Explores the possibility that Vermeer used the camera obscura to achieve the photographic qualities of his paintings and provides a history of the camera obscura, how it is used, and the composition of Vermeer's paintings.
Now available in paperback, this well-illustrated study was published in cloth in 2001. Steadman (urban and built form studies, U. College, London), whose previous books reflect his interest in geometry in architecture, makes a strong case for Vermeer's use of the camera obscura to achieve the photographic qualities in his paintings. He delves into the history of optics and the camera obscura, considers who could have taught Vermeer how they're used, and reconstructs the composition of several Vermeer paintings to make his case. Annotation c. Book News, Inc., Portland, OR (booknews.com)

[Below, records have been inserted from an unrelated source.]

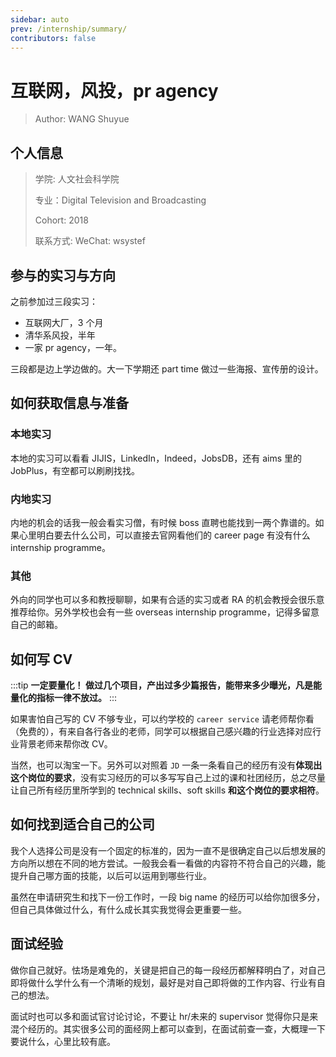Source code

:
 ```yaml
---
sidebar: auto
prev: /internship/summary/
contributors: false
---
```


# 互联网，风投，pr agency

> Author: WANG Shuyue

## 个人信息

> 学院: 人文社会科学院
>
> 专业：Digital Television and Broadcasting
>
> Cohort: 2018
>
> 联系方式: WeChat: wsystef

## 参与的实习与方向

之前参加过三段实习：

- 互联网大厂，3 个月
- 清华系风投，半年
- 一家 pr agency，一年。

三段都是边上学边做的。大一下学期还 part time 做过一些海报、宣传册的设计。

## 如何获取信息与准备

### 本地实习

本地的实习可以看看 JIJIS，LinkedIn，Indeed，JobsDB，还有 aims 里的 JobPlus，有空都可以刷刷找找。

### 内地实习

内地的机会的话我一般会看实习僧，有时候 boss 直聘也能找到一两个靠谱的。如果心里明白要去什么公司，可以直接去官网看他们的 career page 有没有什么 internship programme。

### 其他

外向的同学也可以多和教授聊聊，如果有合适的实习或者 RA 的机会教授会很乐意推荐给你。另外学校也会有一些 overseas internship programme，记得多留意自己的邮箱。

## 如何写 CV

:::tip
**一定要量化！ 做过几个项目，产出过多少篇报告，能带来多少曝光，凡是能量化的指标一律不放过。**
:::

如果害怕自己写的 CV 不够专业，可以约学校的 `career service` 请老师帮你看（免费的），有来自各行各业的老师，同学可以根据自己感兴趣的行业选择对应行业背景老师来帮你改 CV。

当然，也可以淘宝一下。另外可以对照着 `JD` 一条一条看自己的经历有没有**体现出这个岗位的要求**，没有实习经历的可以多写写自己上过的课和社团经历，总之尽量让自己所有经历里所学到的 technical skills、soft skills **和这个岗位的要求相符**。

## 如何找到适合自己的公司

我个人选择公司是没有一个固定的标准的，因为一直不是很确定自己以后想发展的方向所以想在不同的地方尝试。一般我会看一看做的内容符不符合自己的兴趣，能提升自己哪方面的技能，以后可以运用到哪些行业。

虽然在申请研究生和找下一份工作时，一段 big name 的经历可以给你加很多分，但自己具体做过什么，有什么成长其实我觉得会更重要一些。

## 面试经验

做你自己就好。怯场是难免的，关键是把自己的每一段经历都解释明白了，对自己即将做什么学什么有一个清晰的规划，最好是对自己即将做的工作内容、行业有自己的想法。

面试时也可以多和面试官讨论讨论，不要让 hr/未来的 supervisor 觉得你只是来混个经历的。其实很多公司的面经网上都可以查到，在面试前查一查，大概理一下要说什么，心里比较有底。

Art historians have long speculated on how Vermeer achieved the uncanny mixture of detached precision, compositional repose, and perspective accuracy that have drawn many to describe his work as "photographic." Indeed, many wonder if Vermeer employed a camera obscura, a primitive form of camera, to enhance his realistic effects? In Vermeer's Camera, Philip Steadman traces the development of the camera obscura--first described by Leonaro da Vinci--weighs the arguments that scholars have made for and against Vermeer's use of the camera, and offers a fascinating examination of the paintings themselves and what they alone can tell us of Vermeer's technique. Vermeer left no record of his method and indeed we know almost nothing of the man nor of how he worked. But by a close and illuminating study of the paintings Steadman concludes that Vermeer did use the camera obscura and shows how the inherent defects in this primitive device enabled Vermeer to achieve some remarkable effects--the slight blurring of image, the absence of sharp lines, the peculiar illusion not of closeness but of distance in the domestic scenes. Steadman argues that the use of the camera also explains some previously unexplainable qualities of Vermeer's art, such as the absence of conventional drawing, the pattern of underpainting in areas of pure tone, the pervasive feeling of reticence that suffuses his canvases, and the almost magical sense that Vermeer is painting not objects but light itself. Drawing on a wealth of Vermeer research and displaying an extraordinary sensitivity to the subtleties of the work itself, Philip Steadman offers in Vermeer's Camera a fresh perspective on some of the most enchanting paintings ever created.